1. A field emission display device with flexible gate electrode, comprising:

a cathode plate, comprising

a cathode substrate;

a plurality of cathode units arranged on the cathode substrate;

a plurality of supports arranged on both sides of the cathode substrate, each of the supports comprising a recess on outer bottom face thereof;

a gate electrode comprising a flexible mesh and a plurality of fixing tabs on both ends of the flexible mesh, wherein the fixing tabs are locked into the recess and the flexible mesh is arranged atop the supports;

an anode plate arranged opposing to the cathode plate and comprising

an anode substrate;

an anode unit arranged on the anode substrate;

a sealing spacer arranged on the peripheral of the cathode plate and the peripheral of the anode plate, the sealing spacer pressing the fixing tabs evenly against the cathode plate, whereby a tension force is exerted on the flexible mesh.

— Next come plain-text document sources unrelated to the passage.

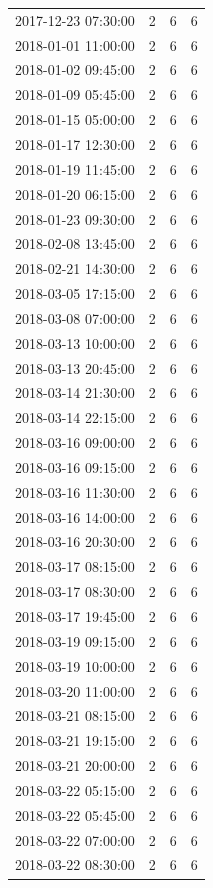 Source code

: \begin{tabular}{lrrr}
2017-12-23 07:30:00 & 2 & 6 & 6 \\
2018-01-01 11:00:00 & 2 & 6 & 6 \\
2018-01-02 09:45:00 & 2 & 6 & 6 \\
2018-01-09 05:45:00 & 2 & 6 & 6 \\
2018-01-15 05:00:00 & 2 & 6 & 6 \\
2018-01-17 12:30:00 & 2 & 6 & 6 \\
2018-01-19 11:45:00 & 2 & 6 & 6 \\
2018-01-20 06:15:00 & 2 & 6 & 6 \\
2018-01-23 09:30:00 & 2 & 6 & 6 \\
2018-02-08 13:45:00 & 2 & 6 & 6 \\
2018-02-21 14:30:00 & 2 & 6 & 6 \\
2018-03-05 17:15:00 & 2 & 6 & 6 \\
2018-03-08 07:00:00 & 2 & 6 & 6 \\
2018-03-13 10:00:00 & 2 & 6 & 6 \\
2018-03-13 20:45:00 & 2 & 6 & 6 \\
2018-03-14 21:30:00 & 2 & 6 & 6 \\
2018-03-14 22:15:00 & 2 & 6 & 6 \\
2018-03-16 09:00:00 & 2 & 6 & 6 \\
2018-03-16 09:15:00 & 2 & 6 & 6 \\
2018-03-16 11:30:00 & 2 & 6 & 6 \\
2018-03-16 14:00:00 & 2 & 6 & 6 \\
2018-03-16 20:30:00 & 2 & 6 & 6 \\
2018-03-17 08:15:00 & 2 & 6 & 6 \\
2018-03-17 08:30:00 & 2 & 6 & 6 \\
2018-03-17 19:45:00 & 2 & 6 & 6 \\
2018-03-19 09:15:00 & 2 & 6 & 6 \\
2018-03-19 10:00:00 & 2 & 6 & 6 \\
2018-03-20 11:00:00 & 2 & 6 & 6 \\
2018-03-21 08:15:00 & 2 & 6 & 6 \\
2018-03-21 19:15:00 & 2 & 6 & 6 \\
2018-03-21 20:00:00 & 2 & 6 & 6 \\
2018-03-22 05:15:00 & 2 & 6 & 6 \\
2018-03-22 05:45:00 & 2 & 6 & 6 \\
2018-03-22 07:00:00 & 2 & 6 & 6 \\
2018-03-22 08:30:00 & 2 & 6 & 6 \\

\end{tabular}
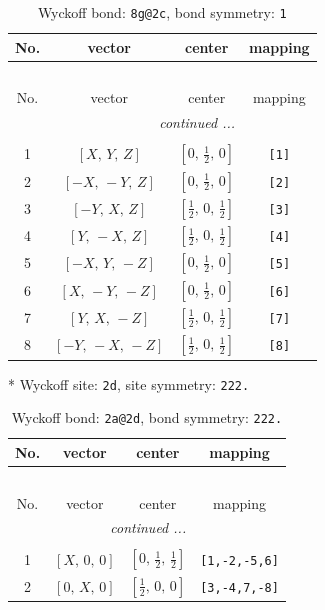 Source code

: \documentclass[fleqn,8pt]{jsarticle}
\begin{document}
\renewcommand{\arraystretch}{1.2}
\begin{longtable}{cccc}
\caption{Wyckoff bond: {\tt 8g@2c}, bond symmetry: {\tt 1}}
 \\
 \hline \hline
No. & vector & center & mapping \\ \hline \endfirsthead

\multicolumn{3}{l}{\tablename\ \thetable{}} \\
 \hline \hline
No. & vector & center & mapping \\ \hline \endhead

 \hline \hline
\multicolumn{3}{r}{\footnotesize\it continued ...} \\ \endfoot

 \hline \hline
\multicolumn{3}{r}{} \\ \endlastfoot

1 & $\left[ X,\, Y,\, Z \right]$ & $\left[ 0,\, \frac{1}{2},\, 0 \right]$ & {\tt [1]} \\ \hline
2 & $\left[ - X,\, - Y,\, Z \right]$ & $\left[ 0,\, \frac{1}{2},\, 0 \right]$ & {\tt [2]} \\ \hline
3 & $\left[ - Y,\, X,\, Z \right]$ & $\left[ \frac{1}{2},\, 0,\, \frac{1}{2} \right]$ & {\tt [3]} \\ \hline
4 & $\left[ Y,\, - X,\, Z \right]$ & $\left[ \frac{1}{2},\, 0,\, \frac{1}{2} \right]$ & {\tt [4]} \\ \hline
5 & $\left[ - X,\, Y,\, - Z \right]$ & $\left[ 0,\, \frac{1}{2},\, 0 \right]$ & {\tt [5]} \\ \hline
6 & $\left[ X,\, - Y,\, - Z \right]$ & $\left[ 0,\, \frac{1}{2},\, 0 \right]$ & {\tt [6]} \\ \hline
7 & $\left[ Y,\, X,\, - Z \right]$ & $\left[ \frac{1}{2},\, 0,\, \frac{1}{2} \right]$ & {\tt [7]} \\ \hline
8 & $\left[ - Y,\, - X,\, - Z \right]$ & $\left[ \frac{1}{2},\, 0,\, \frac{1}{2} \right]$ & {\tt [8]} \\
\end{longtable}
* Wyckoff site: {\tt 2d}, site symmetry: {\tt 222.}
\renewcommand{\arraystretch}{1.2}
\begin{longtable}{cccc}
\caption{Wyckoff bond: {\tt 2a@2d}, bond symmetry: {\tt 222.}}
 \\
 \hline \hline
No. & vector & center & mapping \\ \hline \endfirsthead

\multicolumn{3}{l}{\tablename\ \thetable{}} \\
 \hline \hline
No. & vector & center & mapping \\ \hline \endhead

 \hline \hline
\multicolumn{3}{r}{\footnotesize\it continued ...} \\ \endfoot

 \hline \hline
\multicolumn{3}{r}{} \\ \endlastfoot

1 & $\left[ X,\, 0,\, 0 \right]$ & $\left[ 0,\, \frac{1}{2},\, \frac{1}{2} \right]$ & {\tt [1,-2,-5,6]} \\ \hline
2 & $\left[ 0,\, X,\, 0 \right]$ & $\left[ \frac{1}{2},\, 0,\, 0 \right]$ & {\tt [3,-4,7,-8]} \\
\end{longtable}
\end{document}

2. The field emission display device as in claim 1, wherein the flexible mesh is made of invar, which comprises alloy of Fe, Ni and C.

3. The field emission display device as in claim 1, wherein the flexible mesh has a thickness equal to or below 200 μm.

4. The field emission display device as in claim 1, wherein the flexible mesh has a thermal expansion coefficient of 8×10⁻⁷˜9×10⁻⁷ 1/° C.

5. The field emission display device as in claim 1, wherein the support is elongated strip.

6. The field emission display device as in claim 1, wherein the support is of pillar shape.

7. The field emission display device as in claim 1, wherein the cathode unit comprises a cathode conductive layer and an emitter layer.

8. The field emission display device as in claim 1, wherein the anode unit comprises an anode conductive layer and a phosphor layer.

9. The field emission display device as in claim 1, wherein the fixing tab is coated with a conductive material to provide a conductive path for the flexible mesh.

10. The field emission display device as in claim 9, wherein the conductive material is a conductive paste.